Top of DATA FOR THIS TASK
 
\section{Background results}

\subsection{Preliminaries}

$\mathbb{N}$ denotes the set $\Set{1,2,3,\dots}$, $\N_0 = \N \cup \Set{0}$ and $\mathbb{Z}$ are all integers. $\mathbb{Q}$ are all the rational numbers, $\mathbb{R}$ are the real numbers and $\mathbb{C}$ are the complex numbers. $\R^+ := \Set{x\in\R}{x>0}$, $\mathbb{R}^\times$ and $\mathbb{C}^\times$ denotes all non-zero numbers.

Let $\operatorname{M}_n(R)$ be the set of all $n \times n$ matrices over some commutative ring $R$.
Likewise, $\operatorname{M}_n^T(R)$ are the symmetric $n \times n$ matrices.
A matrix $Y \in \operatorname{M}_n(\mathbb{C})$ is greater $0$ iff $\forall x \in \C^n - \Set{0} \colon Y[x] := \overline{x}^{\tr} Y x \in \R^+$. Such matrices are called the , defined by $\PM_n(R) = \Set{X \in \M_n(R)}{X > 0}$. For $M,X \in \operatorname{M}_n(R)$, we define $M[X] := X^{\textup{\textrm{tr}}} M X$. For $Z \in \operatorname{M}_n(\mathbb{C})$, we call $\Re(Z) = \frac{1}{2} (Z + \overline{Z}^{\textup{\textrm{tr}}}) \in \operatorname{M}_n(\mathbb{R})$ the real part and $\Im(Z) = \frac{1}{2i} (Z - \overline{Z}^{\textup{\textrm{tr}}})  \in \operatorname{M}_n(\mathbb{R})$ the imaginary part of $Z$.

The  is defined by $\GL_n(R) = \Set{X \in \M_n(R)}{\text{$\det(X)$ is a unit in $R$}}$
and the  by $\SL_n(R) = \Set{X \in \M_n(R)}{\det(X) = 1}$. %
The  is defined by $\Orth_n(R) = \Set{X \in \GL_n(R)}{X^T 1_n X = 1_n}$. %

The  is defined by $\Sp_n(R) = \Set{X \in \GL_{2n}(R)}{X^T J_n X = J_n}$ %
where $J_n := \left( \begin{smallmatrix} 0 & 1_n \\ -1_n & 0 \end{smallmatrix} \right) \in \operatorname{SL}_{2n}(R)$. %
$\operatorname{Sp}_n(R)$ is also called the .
Bottom of DATA FOR THIS TASK
**PROBLEM DESCRIPTION**
Look through the records above and please copy every line in which the string "times" occurs.

**ANSWER**
$\mathbb{N}$ denotes the set $\Set{1,2,3,\dots}$, $\N_0 = \N \cup \Set{0}$ and $\mathbb{Z}$ are all integers. $\mathbb{Q}$ are all the rational numbers, $\mathbb{R}$ are the real numbers and $\mathbb{C}$ are the complex numbers. $\R^+ := \Set{x\in\R}{x>0}$, $\mathbb{R}^\times$ and $\mathbb{C}^\times$ denotes all non-zero numbers.
Let $\operatorname{M}_n(R)$ be the set of all $n \times n$ matrices over some commutative ring $R$.
Likewise, $\operatorname{M}_n^T(R)$ are the symmetric $n \times n$ matrices.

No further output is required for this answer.